What to work on: Leave out the pictures and repeat the data exactly.

[Saved data entries]
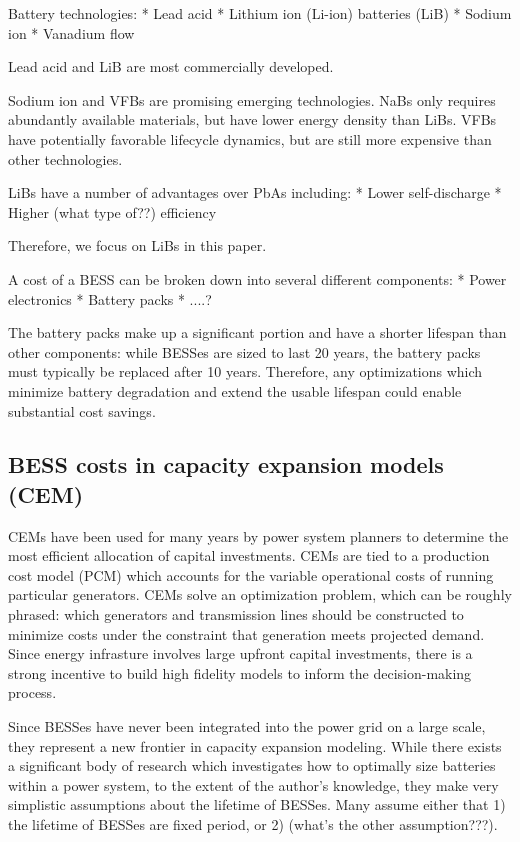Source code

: Battery technologies:
* Lead acid 
* Lithium ion (Li-ion) batteries (LiB)
* Sodium ion
* Vanadium flow

Lead acid and LiB are most commercially developed. 

Sodium ion and VFBs are promising emerging technologies. NaBs only requires abundantly available materials, but have lower energy density than LiBs. VFBs have potentially favorable lifecycle dynamics, but are still more expensive than other technologies.

LiBs have a number of advantages over PbAs including:
* Lower self-discharge
* Higher (what type of??) efficiency

Therefore, we focus on LiBs in this paper.

A cost of a BESS can be broken down into several different components:
* Power electronics
* Battery packs
* ....?

The battery packs make up a significant portion and have a shorter lifespan than other components: while BESSes are sized to last 20 years, the battery packs must typically be replaced after 10 years. Therefore, any optimizations which minimize battery degradation and extend the usable lifespan could enable substantial cost savings.

\subsection{BESS costs in capacity expansion models (CEM)}

CEMs have been used for many years by power system planners to determine the most efficient allocation of capital investments. CEMs are tied to a production cost model (PCM) which accounts for the variable operational costs of running particular generators. CEMs solve an optimization problem, which can be roughly phrased: which generators and transmission
lines should be constructed to minimize costs under the constraint that generation meets projected demand.
Since energy infrasture involves large upfront capital investments, there is a strong incentive to build high fidelity models to inform the decision-making process.

Since BESSes have never been integrated into the power grid on a large scale, they represent a new frontier in capacity expansion modeling.
While there exists a significant body of research which investigates how to optimally size batteries within a power system, to the extent of the author's knowledge, they make very simplistic assumptions
about the lifetime of BESSes. Many assume either that 1) the lifetime of BESSes are fixed period, or 2) (what's the other assumption???).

Response to this task:
Source code

: Battery technologies:
* Lead acid 
* Lithium ion (Li-ion) batteries (LiB)
* Sodium ion
* Vanadium flow

Lead acid and LiB are most commercially developed. 

Sodium ion and VFBs are promising emerging technologies. NaBs only requires abundantly available materials, but have lower energy density than LiBs. VFBs have potentially favorable lifecycle dynamics, but are still more expensive than other technologies.

LiBs have a number of advantages over PbAs including:
* Lower self-discharge
* Higher (what type of??) efficiency

Therefore, we focus on LiBs in this paper.

A cost of a BESS can be broken down into several different components:
* Power electronics
* Battery packs
* ....?

The battery packs make up a significant portion and have a shorter lifespan than other components: while BESSes are sized to last 20 years, the battery packs must typically be replaced after 10 years. Therefore, any optimizations which minimize battery degradation and extend the usable lifespan could enable substantial cost savings.

\subsection{BESS costs in capacity expansion models (CEM)}

CEMs have been used for many years by power system planners to determine the most efficient allocation of capital investments. CEMs are tied to a production cost model (PCM) which accounts for the variable operational costs of running particular generators. CEMs solve an optimization problem, which can be roughly phrased: which generators and transmission
lines should be constructed to minimize costs under the constraint that generation meets projected demand.
Since energy infrasture involves large upfront capital investments, there is a strong incentive to build high fidelity models to inform the decision-making process.

Since BESSes have never been integrated into the power grid on a large scale, they represent a new frontier in capacity expansion modeling.
While there exists a significant body of research which investigates how to optimally size batteries within a power system, to the extent of the author's knowledge, they make very simplistic assumptions
about the lifetime of BESSes. Many assume either that 1) the lifetime of BESSes are fixed period, or 2) (what's the other assumption???).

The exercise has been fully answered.